Bien sûr, les musiciens n'inventent rien sur ce disque. La recette employée ne sera pas sans rappeler d'autres formations, dont l'influence semble incontestable. Mais l'entité réunit toutes les qualités essentielles qui font passer l'opus au stade supérieur. Ces éléments qui transforment un album réussi en une œuvre essentielle. C'est dans le créneau de plus en plus prisé du post-black que s'engouffrent les Chinois*, dont l'ensemble du disque recèle d'hommages involontaires à un autre maître du genre, les controversés Deafheaven. Quels arguments sont en mesure d'avancer les musiciens pour se démarquer des ténors? Tout simplement un talent de composition impressionnant, principalement dans l'optique de créer de formidables ambiances qui ne cesseront de hanter l'auditoire.
Le titre « Golden Number » est certainement l'un des meilleurs exemples de cette facilité qu'ont les Chinois* pour façonner un morceau à la fois prenant sur le moment, et mémorable par la suite. Le black metal de la formation n'est pas de l'école norvégienne, mais s'oriente plutôt vers des paysages plus contemplatifs et rêveurs. Une surdose d'atmosphères qui ne sera nullement là pour contenter les puristes. Le lead de guitare de cette première piste ne sera pas, non plus, au goût des plus ardus défenseurs de la tradition. De ces paramètres, Ghost Bath n'en a cure et se laisse aller à toutes ses envies. C'est grâce à cette volonté que l'on tient un ensemble solide et cohérent. Le combo n'est pas agressif, violent, revendicatif. Il est triste et mélancolique. Les chœurs accompagnant le chant sur « Golden Number » sont là pour nous le rappeler. Le quatuor poussera même ce vice jusqu'à son apogée par l’enchaînement des pièces « Beneath the Shade Tree » et « The Silver Flower Pt. 1 », développant une ambiance intimiste, s'éloignant totalement du metal. Une coupure qui n'est pas sans rappeler le travail sur les atmosphères de Deafheaven au sein de Sunbather.
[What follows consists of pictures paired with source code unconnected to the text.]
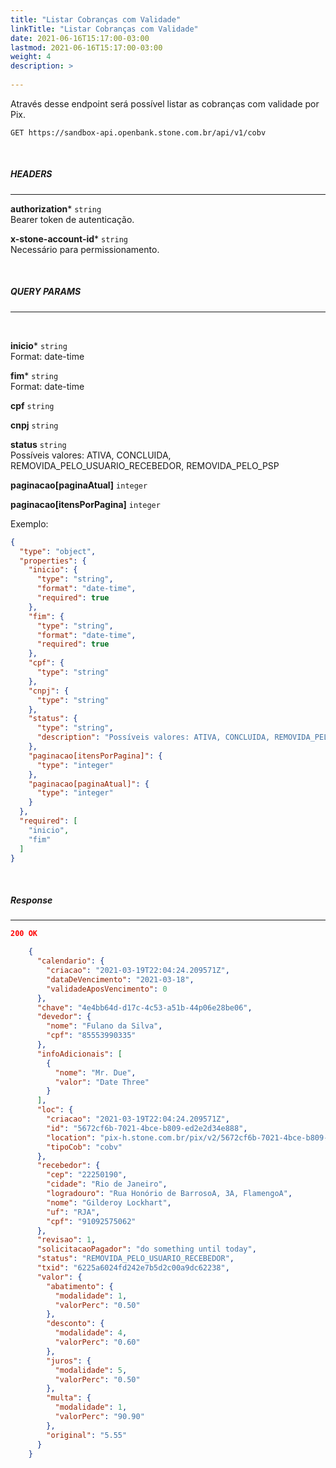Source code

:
 ```yaml
---
title: "Listar Cobranças com Validade"
linkTitle: "Listar Cobranças com Validade"
date: 2021-06-16T15:17:00-03:00
lastmod: 2021-06-16T15:17:00-03:00
weight: 4
description: >
  
---
```


Através desse endpoint será possível listar as cobranças com validade por Pix.


```
GET https://sandbox-api.openbank.stone.com.br/api/v1/cobv
```
<br>

##### **HEADERS**
---

**authorization*** `string`
<br> Bearer token de autenticação.

**x-stone-account-id*** `string`
<br> Necessário para permissionamento.

<br>

##### **QUERY PARAMS**
---
<br>

**inicio*** `string`
<br>Format: date-time

**fim*** `string`
<br>Format: date-time

**cpf** `string`

**cnpj** `string`

**status** `string`
<br> Possíveis valores: ATIVA, CONCLUIDA, REMOVIDA_PELO_USUARIO_RECEBEDOR, REMOVIDA_PELO_PSP

**paginacao[paginaAtual]** `integer`

**paginacao[itensPorPagina]** `integer`

Exemplo:

```json
{
  "type": "object",
  "properties": {
    "inicio": {
      "type": "string",
      "format": "date-time",
      "required": true
    },
    "fim": {
      "type": "string",
      "format": "date-time",
      "required": true
    },
    "cpf": {
      "type": "string"
    },
    "cnpj": {
      "type": "string"
    },
    "status": {
      "type": "string",
      "description": "Possíveis valores: ATIVA, CONCLUIDA, REMOVIDA_PELO_USUARIO_RECEBEDOR, REMOVIDA_PELO_PSP"
    },
    "paginacao[itensPorPagina]": {
      "type": "integer"
    },
    "paginacao[paginaAtual]": {
      "type": "integer"
    }
  },
  "required": [
    "inicio",
    "fim"
  ]
}
```
<br>

##### **Response**
---

```JSON
200 OK
```

```JSON
    {
      "calendario": {
        "criacao": "2021-03-19T22:04:24.209571Z",
        "dataDeVencimento": "2021-03-18",
        "validadeAposVencimento": 0
      },
      "chave": "4e4bb64d-d17c-4c53-a51b-44p06e28be06",
      "devedor": {
        "nome": "Fulano da Silva",
        "cpf": "85553990335"
      },
      "infoAdicionais": [
        {
          "nome": "Mr. Due",
          "valor": "Date Three"
        }
      ],
      "loc": {
        "criacao": "2021-03-19T22:04:24.209571Z",
        "id": "5672cf6b-7021-4bce-b809-ed2e2d34e888",
        "location": "pix-h.stone.com.br/pix/v2/5672cf6b-7021-4bce-b809-ed2e2d34e888",
        "tipoCob": "cobv"
      },
      "recebedor": {
        "cep": "22250190",
        "cidade": "Rio de Janeiro",
        "logradouro": "Rua Honório de BarrosoA, 3A, FlamengoA",
        "nome": "Gilderoy Lockhart",
        "uf": "RJA",
        "cpf": "91092575062"
      },
      "revisao": 1,
      "solicitacaoPagador": "do something until today",
      "status": "REMOVIDA_PELO_USUARIO_RECEBEDOR",
      "txid": "6225a6024fd242e7b5d2c00a9dc62238",
      "valor": {
        "abatimento": {
          "modalidade": 1,
          "valorPerc": "0.50"
        },
        "desconto": {
          "modalidade": 4,
          "valorPerc": "0.60"
        },
        "juros": {
          "modalidade": 5,
          "valorPerc": "0.50"
        },
        "multa": {
          "modalidade": 1,
          "valorPerc": "90.90"
        },
        "original": "5.55"
      }
    }
```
Ghost Bath prend son temps. Étire ses compositions, contemplant sa propre dépression avec le regard perdu dans le vide. Serein, tout en étant au bord du précipice, prêt à sauter au fond du gouffre après avoir observé les merveilles du monde une dernière fois. Le chant y est à l'unisson : torturé, expressif, jamais placé au premier plan. Le support vocal ne sert qu'à solidifier les ambiances. Pourtant, celui-ci intervient toujours au bon moment. Jamais les Chinois* ne tombent hors de propos, et ne placeront un élément détruisant toute cette belle unité. « Happyhouse » développe parfaitement cette interaction entre la guitare mélodieuse, propre au post-black, et les hurlement déchirants du chanteur. La conclusion « Death and the Maiden » est la synthèse adéquate à l’œuvre, qui permet de laisser l'auditeur terminer sur une dernière note envoûtante.
Déstabilisant, poignant, puissant, aussi bien que rêveur. Tant de qualificatifs qui se réunissent dans ce Moonlover. Signant là l'un des disques de post-black les plus intéressants qu'il soit, Ghost Bath se classe directement parmi les ténors du genre et arrache un trône qu'il sera difficile de lui reprendre cette année. Un album incontournable, à écouter de toute urgence. En attendant la prochaine sortie de Deafheaven…
*NB : Entre la rédaction de cette chronique et sa publication, le groupe a révélé venir des États-Unis et non de Chine. Si cela n'enlève rien ni à leur talent, ni à mon appréciation de l'album, on peut s'interroger sur l'intelligence de cette stratégie de communication pour le moins originale du groupe. Parenthèse fermée.